In my own skin: learning to love your body as it is. The text is overlaid onto a close up image of Amora sitting in a white lyra, in a purple bodysuit with a pink gown and boa.

Words by Amora Lau (she/her)| Images by Katia Schwartz & Mia Maraschino


I hit puberty when I was nine. I have the school pictures to prove it. Square glasses and acne all over my little face and by the time I left primary school I was taller than most girls and sported a size G bra. I always felt out of place and uncomfortable in my body. In every magazine, in every shop I had ever seen I had never seen anyone be celebrated while looking like me. Bumpy skin, covered in acne, Plus sized and a woman of colour?

I saw no one like me who was happy and confident - and I couldn't help but compare myself to others.

Companies telling me to conceal my “flaws’ with their products and my mother blaming me for my genetic acne  just made me want to hide and be unnoticed. I felt so ashamed of my body because I didn’t look like my peers. They had a pimple or two on their face every so often, but my face was covered in big red pimples and piles of blackheads. To add insult to injury, I have acne not just on my face but on my shoulders, upper arms, upper back, armpits, inner thighs and even in my pubic area.
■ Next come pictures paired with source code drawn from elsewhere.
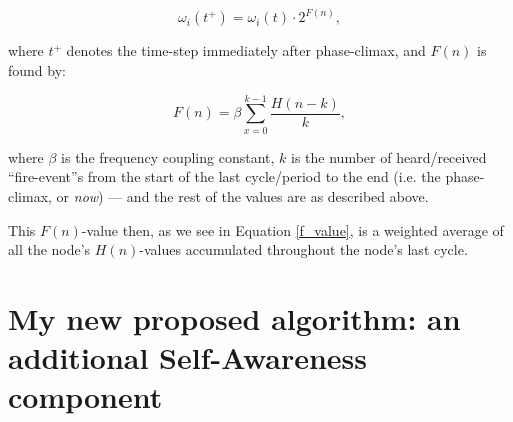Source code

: 			\begin{equation}
			\label{freq_adj}
				\omega_i(t^+) = \omega_i(t) \cdot 2^{F(n)},
			\end{equation}
			
			where $t^+$ denotes the time-step immediately after phase-climax, and $F(n)$ is found by:
			
			\begin{equation}
			\label{f_value}
				F(n) = \beta\sum_{x=0}^{k-1}\frac{H(n-k)}{k},
			\end{equation}
			
			where $\beta$ is the frequency coupling constant, $k$ is the number of heard/received ``fire-event''s from the start of the last cycle/period to the end (i.e. the phase-climax, or \textit{now}) — and the rest of the values are as described above.
			
			This $F(n)$-value then, as we see in Equation \eqref{f_value}, is a weighted average of all the node's $H(n)$-values accumulated throughout the node's last cycle.

\section{My new proposed algorithm: an additional Self-Awareness component}
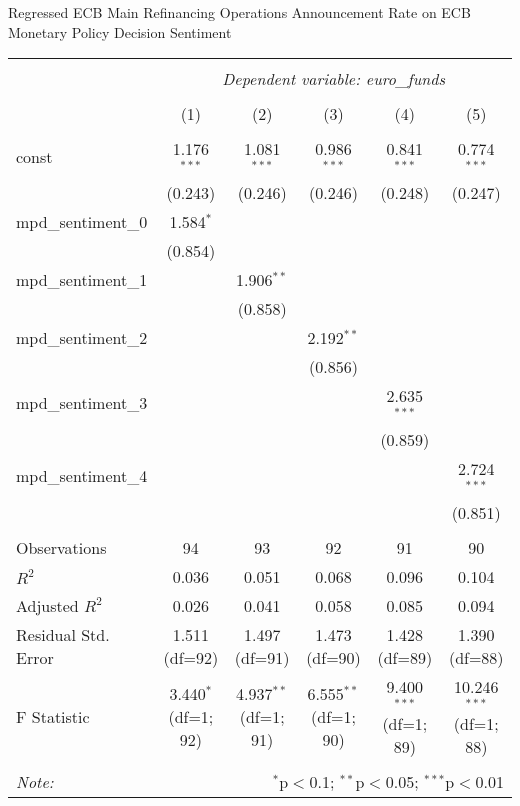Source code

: \documentclass[12pt, letterpaper]{article}
\begin{document}
 Regressed ECB Main Refinancing Operations Announcement Rate on ECB Monetary Policy Decision Sentiment

\begin{table}[H] 
\begin{adjustbox}{width=\textwidth}
\centering
\begin{tabular}{@{\extracolsep{5pt}}lccccc}
\\[-1.8ex]\hline
\hline \\[-1.8ex]
& \multicolumn{5}{c}{\textit{Dependent variable: euro\_funds}} \\
\cline{2-6}
\\[-1.8ex] & (1) & (2) & (3) & (4) & (5) \\
\hline \\[-1.8ex]
const & 1.176$^{***}$ & 1.081$^{***}$ & 0.986$^{***}$ & 0.841$^{***}$ & 0.774$^{***}$ \\
& (0.243) & (0.246) & (0.246) & (0.248) & (0.247) \\
mpd\_sentiment\_0 & 1.584$^{*}$ & & & & \\
& (0.854) & & & & \\
mpd\_sentiment\_1 & & 1.906$^{**}$ & & & \\
& & (0.858) & & & \\
mpd\_sentiment\_2 & & & 2.192$^{**}$ & & \\
& & & (0.856) & & \\
mpd\_sentiment\_3 & & & & 2.635$^{***}$ & \\
& & & & (0.859) & \\
mpd\_sentiment\_4 & & & & & 2.724$^{***}$ \\
& & & & & (0.851) \\
\hline \\[-1.8ex]
Observations & 94 & 93 & 92 & 91 & 90 \\
$R^2$ & 0.036 & 0.051 & 0.068 & 0.096 & 0.104 \\
Adjusted $R^2$ & 0.026 & 0.041 & 0.058 & 0.085 & 0.094 \\
Residual Std. Error & 1.511 (df=92) & 1.497 (df=91) & 1.473 (df=90) & 1.428 (df=89) & 1.390 (df=88) \\
F Statistic & 3.440$^{*}$ (df=1; 92) & 4.937$^{**}$ (df=1; 91) & 6.555$^{**}$ (df=1; 90) & 9.400$^{***}$ (df=1; 89) & 10.246$^{***}$ (df=1; 88) \\
\hline
\hline \\[-1.8ex]
\textit{Note:} & \multicolumn{5}{r}{$^{*}$p$<$0.1; $^{**}$p$<$0.05; $^{***}$p$<$0.01} \\
\end{tabular}
\end{adjustbox}
\end{table}
\end{document}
I shrugged it all off saying that I didn’t care about my looks but deep inside I cared a lot. I felt unlovable, unworthy of compliments and attention. I kind of just accepted that it wasn’t in the cards for me to ever feel confident or beautiful. 
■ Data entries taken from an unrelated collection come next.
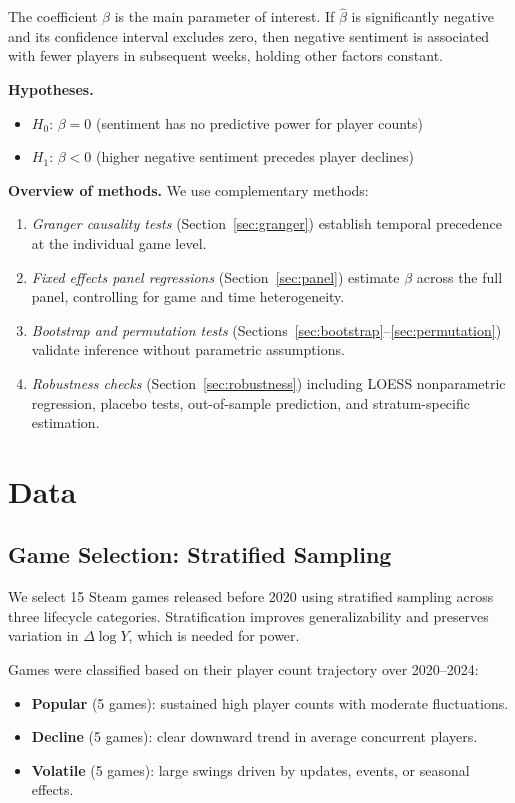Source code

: \documentclass[11pt, letterpaper]{article}
\begin{document}
The coefficient $\beta$ is the main parameter of interest.
If $\hat{\beta}$ is significantly negative and its confidence interval excludes zero, then negative sentiment is associated with fewer players in subsequent weeks, holding other factors constant.

\medskip\noindent\textbf{Hypotheses.}
\begin{itemize}[nosep]
    \item $H_0$: $\beta = 0$ (sentiment has no predictive power for player counts)
    \item $H_1$: $\beta < 0$ (higher negative sentiment precedes player declines)
\end{itemize}

\medskip\noindent\textbf{Overview of methods.}
We use complementary methods:
\begin{enumerate}[nosep]
    \item \emph{Granger causality tests} (Section~\ref{sec:granger}) establish temporal precedence at the individual game level.
    \item \emph{Fixed effects panel regressions} (Section~\ref{sec:panel}) estimate $\beta$ across the full panel, controlling for game and time heterogeneity.
    \item \emph{Bootstrap and permutation tests} (Sections~\ref{sec:bootstrap}--\ref{sec:permutation}) validate inference without parametric assumptions.
    \item \emph{Robustness checks} (Section~\ref{sec:robustness}) including LOESS nonparametric regression, placebo tests, out-of-sample prediction, and stratum-specific estimation.
\end{enumerate}

\section{Data}\label{sec:data}

\subsection{Game Selection: Stratified Sampling}

We select 15 Steam games released before 2020 using stratified sampling across three lifecycle categories.
Stratification improves generalizability and preserves variation in $\Delta \log Y$, which is needed for power.

Games were classified based on their player count trajectory over 2020--2024:
\begin{itemize}[nosep]
    \item \textbf{Popular} (5 games): sustained high player counts with moderate fluctuations.
    \item \textbf{Decline} (5 games): clear downward trend in average concurrent players.
    \item \textbf{Volatile} (5 games): large swings driven by updates, events, or seasonal effects.
\end{itemize}
\end{document}
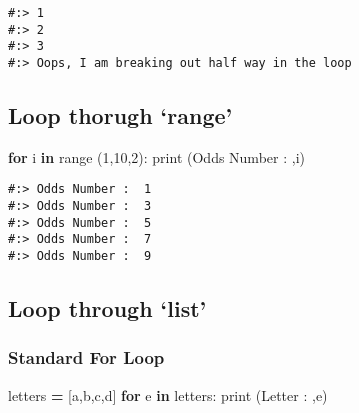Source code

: \documentclass[
]{book}
\newenvironment{Shaded}{\begin{snugshade}}{\end{snugshade}}
\newcommand{\BuiltInTok}[1]{#1}
\newcommand{\ControlFlowTok}[1]{\textcolor[rgb]{0.27,0.27,0.27}{\textbf{#1}}}
\newcommand{\DecValTok}[1]{\textcolor[rgb]{0.06,0.06,0.06}{#1}}
\newcommand{\KeywordTok}[1]{\textcolor[rgb]{0.27,0.27,0.27}{\textbf{#1}}}
\newcommand{\NormalTok}[1]{#1}
\newcommand{\OperatorTok}[1]{\textcolor[rgb]{0.43,0.43,0.43}{\textbf{#1}}}
\newcommand{\StringTok}[1]{\textcolor[rgb]{0.5,0.5,0.5}{#1}}
\begin{document}
\begin{verbatim}
#:> 1
#:> 2
#:> 3
#:> Oops, I am breaking out half way in the loop
\end{verbatim}

\hypertarget{loop-thorugh-range}{%
\subsection{Loop thorugh `range'}\label{loop-thorugh-range}}

\begin{Shaded}
\begin{Highlighting}[]
\ControlFlowTok{for}\NormalTok{ i }\KeywordTok{in} \BuiltInTok{range}\NormalTok{ (}\DecValTok{1}\NormalTok{,}\DecValTok{10}\NormalTok{,}\DecValTok{2}\NormalTok{):}
    \BuiltInTok{print}\NormalTok{ (}\StringTok{\textquotesingle{}Odds Number : \textquotesingle{}}\NormalTok{,i) }
\end{Highlighting}
\end{Shaded}

\begin{verbatim}
#:> Odds Number :  1
#:> Odds Number :  3
#:> Odds Number :  5
#:> Odds Number :  7
#:> Odds Number :  9
\end{verbatim}

\hypertarget{loop-through-list}{%
\subsection{Loop through `list'}\label{loop-through-list}}

\hypertarget{standard-for-loop}{%
\subsubsection{Standard For Loop}\label{standard-for-loop}}

\begin{Shaded}
\begin{Highlighting}[]
\NormalTok{letters }\OperatorTok{=}\NormalTok{ [}\StringTok{\textquotesingle{}a\textquotesingle{}}\NormalTok{,}\StringTok{\textquotesingle{}b\textquotesingle{}}\NormalTok{,}\StringTok{\textquotesingle{}c\textquotesingle{}}\NormalTok{,}\StringTok{\textquotesingle{}d\textquotesingle{}}\NormalTok{]}
\ControlFlowTok{for}\NormalTok{ e }\KeywordTok{in}\NormalTok{ letters:}
    \BuiltInTok{print}\NormalTok{ (}\StringTok{\textquotesingle{}Letter : \textquotesingle{}}\NormalTok{,e)}
\end{Highlighting}
\end{Shaded}
\end{document}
So how did I get from that insecure, unconfident girl to a burlesque babe gunning for her debut on a stage revealing most of my body to complete strangers? 

I really don’t know. 

It’s honestly been such a long and hard journey and sadly there is no easy fix. I wish there was a secret I could share with you that would take all those nasty thoughts and bad experiences about your wonderful body away. What I do have are some tips and tricks that will help guide you to more body love and body confidence. 







  1. Expose yourself! (It doesn’t have to be literal)

    Before you can love your body, you have to like it (or at least accept it). I’ve found the best way to go about doing that is to look and appreciate our bodies for all they are. So often we focus on what we wish we had or what our bodies aren’t, that shifting our focus to one of gratitude and satisfaction in our bodies really changes how we see our physical form. Simple exercises such as looking at your whole body in the mirror (naked or otherwise) and saying thank you to the parts that you appreciate really helps change how you see and feel about your body. I know it is hard at times to look at yourself completely - I used to avoid mirrors like the plague when I was growing up. My solution? Take pictures of yourself and look at them! There is a group of Youtube videos by Maddie Dragsbaek called “how to take your best nudes” which I found personally very helpful. You are beautiful. There is no question.

    Changing your perspective of your body really can change your whole view of yourself. 





2. Surround yourself with beautiful people!

Surround your physical and online life with a diverse range of beautiful people, especially ones that look like you! The expectations you have on your body are learned from society (from a disturbingly young age) so don’t feed those negative insecure voices by reinforcing the rhetoric that there is only one type of beautiful. Surround yourself with a beautiful variety of  people who are living and loving their truth and you’ll see that everyone and every body deserves to be loved and celebrated. You are not the exception. Your body deserves all the love in the world. A great way to put this love and appreciation into action is to compliment the people who we admire (for their physical or personality traits) whether online or off.

The simple act of putting the love and admiration we have for others into the world helps us see the incredible amount of beauty there is all around us.

Then you’ll see the beauty in yourself too. 

3. Get in touch with yourself

Sometimes actions speak louder than words and we need to show love to ourselves before we can say it. Caressing your body gently and taking care of it physically can help us see how loveable we are.

Your body serves you to the best of its ability so use it to do the things that make you feel good.

Things like climbing a playground, dancing to Lizzo, cuddling with your animal friends, laying in the sun or masturbating can help you see how incredible your body is. I have  found that incorporating simple habits of self-care have done wonders for loving my body as it is.

Whether it's making silly faces in the mirror when I brush my teeth, moisturizing my whole body after I shower or checking myself out in the mirror when I get ready for the day, making an effort to take care and appreciate yourself reinforces your body's inherent value and beauty.

Your body is amazing and wonderful and anyone who disagrees is wrong. Your body deserves oodles of love and no one else’s love matters more than your own. I wish you all the best in your evolving journey towards body love and confidence and I hope these tips can help you find the love that I know you deserve.